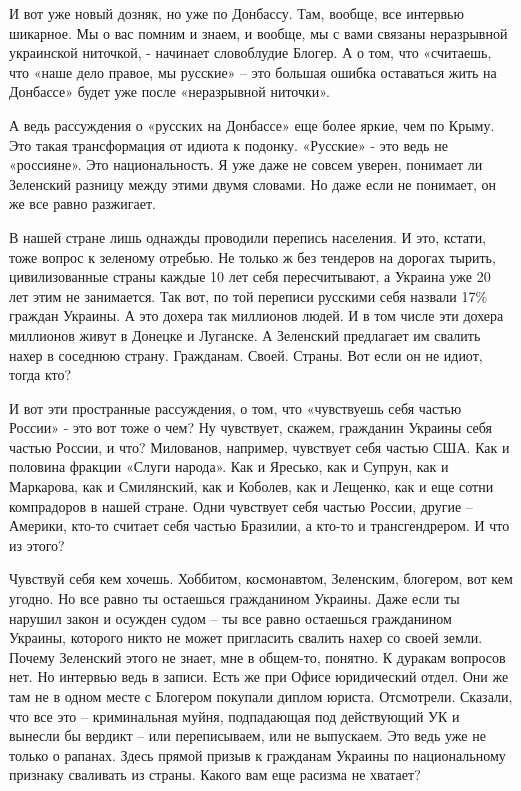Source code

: И вот уже новый дозняк, но уже по Донбассу. Там, вообще, все интервью шикарное.
Мы о вас помним и знаем, и вообще, мы с вами связаны неразрывной украинской
ниточкой, - начинает словоблудие Блогер. А о том, что «считаешь, что «наше дело
правое, мы русские» – это большая ошибка оставаться жить на Донбассе» будет уже
после «неразрывной ниточки».

А ведь рассуждения о «русских на Донбассе» еще более яркие, чем по Крыму. Это
такая трансформация от идиота к подонку. «Русские» - это ведь не «россияне».
Это национальность. Я уже даже не совсем уверен, понимает ли Зеленский разницу
между этими двумя словами. Но даже если не понимает, он же все равно разжигает.

В нашей стране лишь однажды проводили перепись населения. И это, кстати, тоже
вопрос к зеленому отребью. Не только ж без тендеров на дорогах тырить,
цивилизованные страны каждые 10 лет себя пересчитывают, а Украина уже 20 лет
этим не занимается. Так вот, по той переписи русскими себя назвали 17\% граждан
Украины. А это дохера так миллионов людей. И в том числе эти дохера миллионов
живут в Донецке и Луганске. А Зеленский предлагает им свалить нахер в соседнюю
страну. Гражданам. Своей. Страны. Вот если он не идиот, тогда кто?

И вот эти пространные рассуждения, о том, что «чувствуешь себя частью России» -
это вот тоже о чем? Ну чувствует, скажем, гражданин Украины себя частью России,
и что? Милованов, например, чувствует себя частью США. Как и половина фракции
«Слуги народа». Как и Яресько, как и Супрун, как и Маркарова, как и Смилянский,
как и Коболев, как и Лещенко, как и еще сотни компрадоров в нашей стране. Одни
чувствует себя частью России, другие – Америки, кто-то считает себя частью
Бразилии, а кто-то и трансгендрером. И что из этого?

Чувствуй себя кем хочешь. Хоббитом, космонавтом, Зеленским, блогером, вот кем
угодно. Но все равно ты остаешься гражданином Украины. Даже если ты нарушил
закон и осужден судом – ты все равно остаешься гражданином Украины, которого
никто не может пригласить свалить нахер со своей земли. Почему Зеленский этого
не знает, мне в общем-то, понятно. К дуракам вопросов нет. Но интервью ведь в
записи. Есть же при Офисе юридический отдел. Они же там не в одном месте с
Блогером покупали диплом юриста. Отсмотрели. Сказали, что все это –
криминальная муйня, подпадающая под действующий УК и вынесли бы вердикт – или
переписываем, или не выпускаем. Это ведь уже не только о рапанах. Здесь прямой
призыв к гражданам Украины по национальному признаку сваливать из страны.
Какого вам еще расизма не хватает?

• • • • • • •

YOUR GOAL: In the listing above, find the line with "Чувствуй себя кем" and the line with "не знает, мне", then print exactly those lines and every line between them.

THE ANSWER:
Чувствуй себя кем хочешь. Хоббитом, космонавтом, Зеленским, блогером, вот кем
угодно. Но все равно ты остаешься гражданином Украины. Даже если ты нарушил
закон и осужден судом – ты все равно остаешься гражданином Украины, которого
никто не может пригласить свалить нахер со своей земли. Почему Зеленский этого
не знает, мне в общем-то, понятно. К дуракам вопросов нет. Но интервью ведь в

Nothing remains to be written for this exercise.